• _Prompt_:
Your copy should match the entries exactly, with no images carried over.
(Beginning of Input)
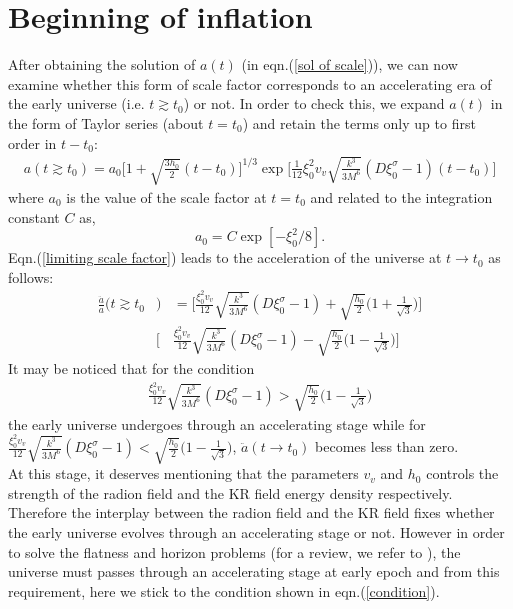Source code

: \documentclass[a4paper]{article}
\begin{document}
\section{Beginning of inflation}
After obtaining the solution of $a(t)$ (in eqn.(\ref{sol of scale})),   
we can now examine whether this form of scale factor corresponds to an accelerating era of the early universe (i.e. $t\gtrsim t_0$)
or not. In order to check this, we expand $a(t)$ in the form of Taylor series (about $t=t_0$) and 
retain the terms only up to first order in $t-t_0$:
\begin{eqnarray}
 a(t\gtrsim t_0)=a_0 \bigg[1 + \sqrt{\frac{3h_0}{2}}(t-t_0)\bigg]^{1/3} 
 \exp{\bigg[\frac{1}{12}\xi_0^2v_v\sqrt{\frac{k^3}{3M^6}}(D\xi_0^{\sigma}-1)(t-t_0)\bigg]}
 \label{limiting scale factor}
\end{eqnarray}
where $a_0$ is the value of the scale factor at $t=t_0$ and related to the integration constant $C$ as,
\begin{equation}
 a_0 = C \exp{[-\xi_0^2/8]}.
 \nonumber
\end{equation}
Eqn.(\ref{limiting scale factor}) leads to the acceleration of the universe at $t \rightarrow t_0$ as follows:
\begin{eqnarray}
 \frac{\ddot{a}}{a}(t\gtrsim t_0&)&= \bigg[\frac{\xi_0^2v_v}{12}\sqrt{\frac{k^3}{3M^6}}(D\xi_0^{\sigma}-1) 
 + \sqrt{\frac{h_0}{2}}\big(1+\frac{1}{\sqrt{3}}\big)\bigg]\nonumber\\ 
 &\bigg[&\frac{\xi_0^2v_v}{12}\sqrt{\frac{k^3}{3M^6}}(D\xi_0^{\sigma}-1) 
 - \sqrt{\frac{h_0}{2}}\big(1-\frac{1}{\sqrt{3}}\big)\bigg]
 \label{limiting acceleration}
\end{eqnarray}
It may be noticed that for the condition
\begin{eqnarray}
\frac{\xi_0^2v_v}{12}\sqrt{\frac{k^3}{3M^6}}(D\xi_0^{\sigma}-1) > \sqrt{\frac{h_0}{2}}\big(1-\frac{1}{\sqrt{3}}\big)
\label{condition}
\end{eqnarray}
the early universe undergoes through an accelerating stage while for 
$\frac{\xi_0^2v_v}{12}\sqrt{\frac{k^3}{3M^6}}(D\xi_0^{\sigma}-1) < \sqrt{\frac{h_0}{2}}\big(1-\frac{1}{\sqrt{3}}\big)$, $\ddot{a}(t\rightarrow t_0)$ 
becomes less than zero.\\
At this stage, it deserves mentioning that the parameters $v_v$ and $h_0$ controls the strength of the radion field and the KR field 
energy density respectively. Therefore the interplay between the radion field and the KR field fixes whether the early universe evolves through an 
accelerating stage or not. However in order to solve the flatness and horizon problems (for a review, we refer to \cite{perkins,watson}), 
the universe must passes through an accelerating stage 
at early epoch and from this requirement, here we stick to the condition shown in eqn.(\ref{condition}).\\
\end{document}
(End of Input)
• _Written response_:
Source code

: \documentclass[a4paper]{article}
\begin{document}
\section{Beginning of inflation}
After obtaining the solution of $a(t)$ (in eqn.(\ref{sol of scale})),   
we can now examine whether this form of scale factor corresponds to an accelerating era of the early universe (i.e. $t\gtrsim t_0$)
or not. In order to check this, we expand $a(t)$ in the form of Taylor series (about $t=t_0$) and 
retain the terms only up to first order in $t-t_0$:
\begin{eqnarray}
 a(t\gtrsim t_0)=a_0 \bigg[1 + \sqrt{\frac{3h_0}{2}}(t-t_0)\bigg]^{1/3} 
 \exp{\bigg[\frac{1}{12}\xi_0^2v_v\sqrt{\frac{k^3}{3M^6}}(D\xi_0^{\sigma}-1)(t-t_0)\bigg]}
 \label{limiting scale factor}
\end{eqnarray}
where $a_0$ is the value of the scale factor at $t=t_0$ and related to the integration constant $C$ as,
\begin{equation}
 a_0 = C \exp{[-\xi_0^2/8]}.
 \nonumber
\end{equation}
Eqn.(\ref{limiting scale factor}) leads to the acceleration of the universe at $t \rightarrow t_0$ as follows:
\begin{eqnarray}
 \frac{\ddot{a}}{a}(t\gtrsim t_0&)&= \bigg[\frac{\xi_0^2v_v}{12}\sqrt{\frac{k^3}{3M^6}}(D\xi_0^{\sigma}-1) 
 + \sqrt{\frac{h_0}{2}}\big(1+\frac{1}{\sqrt{3}}\big)\bigg]\nonumber\\ 
 &\bigg[&\frac{\xi_0^2v_v}{12}\sqrt{\frac{k^3}{3M^6}}(D\xi_0^{\sigma}-1) 
 - \sqrt{\frac{h_0}{2}}\big(1-\frac{1}{\sqrt{3}}\big)\bigg]
 \label{limiting acceleration}
\end{eqnarray}
It may be noticed that for the condition
\begin{eqnarray}
\frac{\xi_0^2v_v}{12}\sqrt{\frac{k^3}{3M^6}}(D\xi_0^{\sigma}-1) > \sqrt{\frac{h_0}{2}}\big(1-\frac{1}{\sqrt{3}}\big)
\label{condition}
\end{eqnarray}
the early universe undergoes through an accelerating stage while for 
$\frac{\xi_0^2v_v}{12}\sqrt{\frac{k^3}{3M^6}}(D\xi_0^{\sigma}-1) < \sqrt{\frac{h_0}{2}}\big(1-\frac{1}{\sqrt{3}}\big)$, $\ddot{a}(t\rightarrow t_0)$ 
becomes less than zero.\\
At this stage, it deserves mentioning that the parameters $v_v$ and $h_0$ controls the strength of the radion field and the KR field 
energy density respectively. Therefore the interplay between the radion field and the KR field fixes whether the early universe evolves through an 
accelerating stage or not. However in order to solve the flatness and horizon problems (for a review, we refer to \cite{perkins,watson}), 
the universe must passes through an accelerating stage 
at early epoch and from this requirement, here we stick to the condition shown in eqn.(\ref{condition}).\\
\end{document}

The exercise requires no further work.